Start of Data for this task

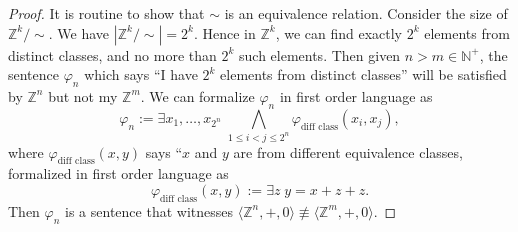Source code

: \documentclass{article}
\begin{document}
\begin{enumerate}[label={\bf Q\arabic*:}]
\begin{proof}
      It is routine to show that $\sim$ is an equivalence relation.
      Consider the size of $\mathbb{Z}^k/\sim$. We have
      $|\mathbb{Z}^k/\sim|=2^k$. Hence in $\mathbb{Z}^k$, we can find
      exactly $2^k$ elements from distinct classes, and no more than $2^k$
      such elements. Then given $n>m\in\mathbb{N}^+$, the sentence
      $\varphi_n$ which says ``I have $2^k$ elements from distinct
      classes'' will be satisfied by $\mathbb{Z}^n$ but not my
      $\mathbb{Z}^m$. We can formalize $\varphi_n$ in first order language
      as
      \begin{equation*}
        \varphi_n := \exists x_1,\ldots,x_{2^n}\; \bigwedge_{1\leq
        i<j\leq2^n} \varphi_{\text{diff class}}(x_i,x_j),
      \end{equation*}
      where $\varphi_{\text{diff class}}(x,y)$ says ``$x$ and $y$ are from
      different equivalence classes, formalized in first order language as
      \begin{equation*}
        \varphi_{\text{diff class}}(x,y) := \exists z\; y=x+z+z.
      \end{equation*}
      Then $\varphi_n$ is a sentence that witnesses
      $\langle\mathbb{Z}^n,+,0\rangle\not\equiv\langle\mathbb{Z}^m,+,0\rangle$.
    \end{proof}
\end{enumerate}
\end{document}
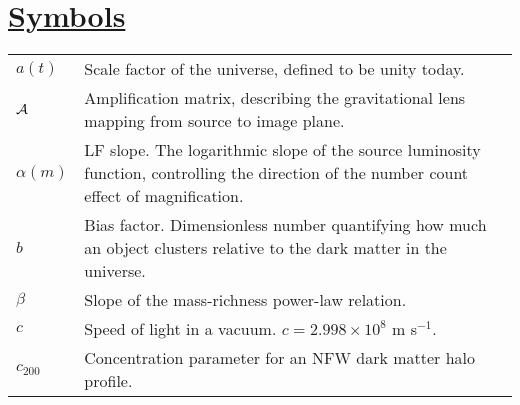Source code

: \section*{\underline{Symbols}}
\begin{tabular}{p{0.6in}p{5.8in}}

$a(t)$ & Scale factor of the universe, defined to be unity today. \\
$\cal{A}$ & Amplification matrix, describing the gravitational lens mapping from source to image plane. \\
$\alpha(m)$ & \acs{LF} slope. The logarithmic slope of the source luminosity function, controlling the direction of the number count effect of magnification. \\
$b$ & Bias factor. Dimensionless number quantifying how much an object clusters relative to the dark matter in the universe. \\ 
$\beta$ & Slope of the mass-richness power-law relation. \\
$c$ & Speed of light in a vacuum. $c = 2.998 \times 10^8$ m s$^{-1}$. \\
$c_{200}$ & Concentration parameter for an \acs{NFW} dark matter halo profile. \\

\end{tabular}
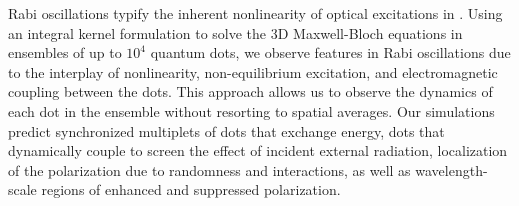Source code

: Rabi oscillations typify the inherent nonlinearity of optical excitations in \qds{}.
Using an integral kernel formulation to solve the 3D Maxwell-Bloch equations in ensembles of up to $10^4$ quantum dots, we observe features in Rabi oscillations due to the interplay of nonlinearity, non-equilibrium excitation, and electromagnetic coupling between the dots.
This approach allows us to observe the dynamics of each dot in the ensemble without resorting to spatial averages.
Our simulations predict synchronized multiplets of dots that exchange energy, dots that dynamically couple to screen the effect of incident external radiation, localization of the polarization due to randomness and interactions, as well as wavelength-scale regions of enhanced and suppressed polarization.
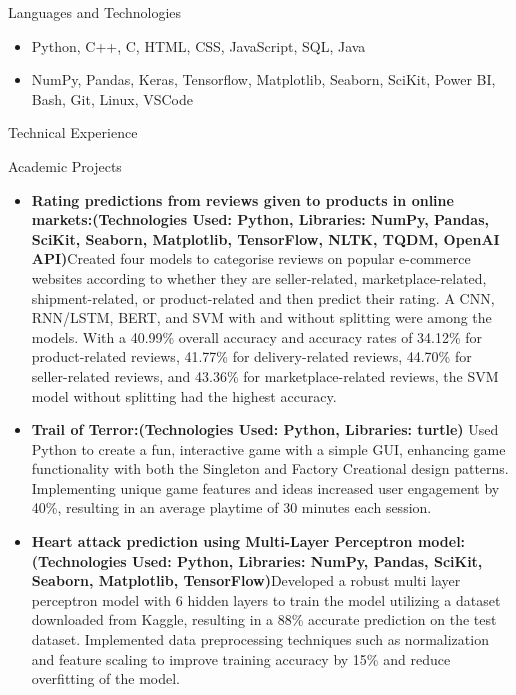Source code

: \documentclass[]{mcdowellcv}
\begin{document}
\begin{cvsection}{Languages and Technologies}
		\begin{cvsubsection}{}{}{}	
			\begin{itemize}
				\item Python, C++, C, HTML, CSS, JavaScript, SQL, Java
				\item NumPy, Pandas, Keras, Tensorflow, Matplotlib, Seaborn, SciKit, Power BI, Bash, Git, Linux, VSCode
			\end{itemize}
		\end{cvsubsection}
	\end{cvsection}
	
	\begin{cvsection}{Technical Experience}
		\begin{cvsubsection}{Academic Projects}{}{}
			\begin{itemize}
				\item \textbf{Rating predictions from reviews given to products in online markets:\newline(Technologies Used: Python, Libraries: NumPy, Pandas, SciKit, Seaborn, Matplotlib, TensorFlow, NLTK, TQDM, OpenAI API)}\newline Created four models to categorise reviews on popular e-commerce websites according to whether they are seller-related, marketplace-related, shipment-related, or product-related and then predict their rating. A CNN, RNN/LSTM, BERT, and SVM with and without splitting were among the models. With a 40.99\% overall accuracy and accuracy rates of 34.12\% for product-related reviews, 41.77\% for delivery-related reviews, 44.70\% for seller-related reviews, and 43.36\% for marketplace-related reviews, the SVM model without splitting had the highest accuracy. 
				\item  \textbf{Trail of Terror:\newline(Technologies Used: Python, Libraries: turtle)}\newline
                Used Python to create a fun, interactive game with a simple GUI, enhancing game functionality with both the Singleton and Factory Creational design patterns. Implementing unique game features and ideas increased user engagement by 40\%, resulting in an average playtime of 30 minutes each session.
				\item  \textbf{Heart attack prediction using Multi-Layer Perceptron model:\newline(Technologies Used: Python, Libraries: NumPy, Pandas, SciKit, Seaborn, Matplotlib, TensorFlow)}\newline Developed a robust multi layer perceptron model with 6 hidden layers to train the model utilizing a dataset downloaded from Kaggle, resulting in a 88\% accurate prediction on the test dataset. Implemented data preprocessing techniques such as normalization and feature scaling to improve training accuracy by 15\% and reduce overfitting of the model.

\end{itemize}
\end{cvsubsection}
\end{cvsection}
\end{document}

End of Data for this task

- Task to complete -
Your task is to reproduce exactly the lines that begin at the line containing "of the model." and end at the final line of the data above.

- Answer box -
				\item  \textbf{Heart attack prediction using Multi-Layer Perceptron model:\newline(Technologies Used: Python, Libraries: NumPy, Pandas, SciKit, Seaborn, Matplotlib, TensorFlow)}\newline Developed a robust multi layer perceptron model with 6 hidden layers to train the model utilizing a dataset downloaded from Kaggle, resulting in a 88\% accurate prediction on the test dataset. Implemented data preprocessing techniques such as normalization and feature scaling to improve training accuracy by 15\% and reduce overfitting of the model.

\end{itemize}
\end{cvsubsection}
\end{cvsection}
\end{document}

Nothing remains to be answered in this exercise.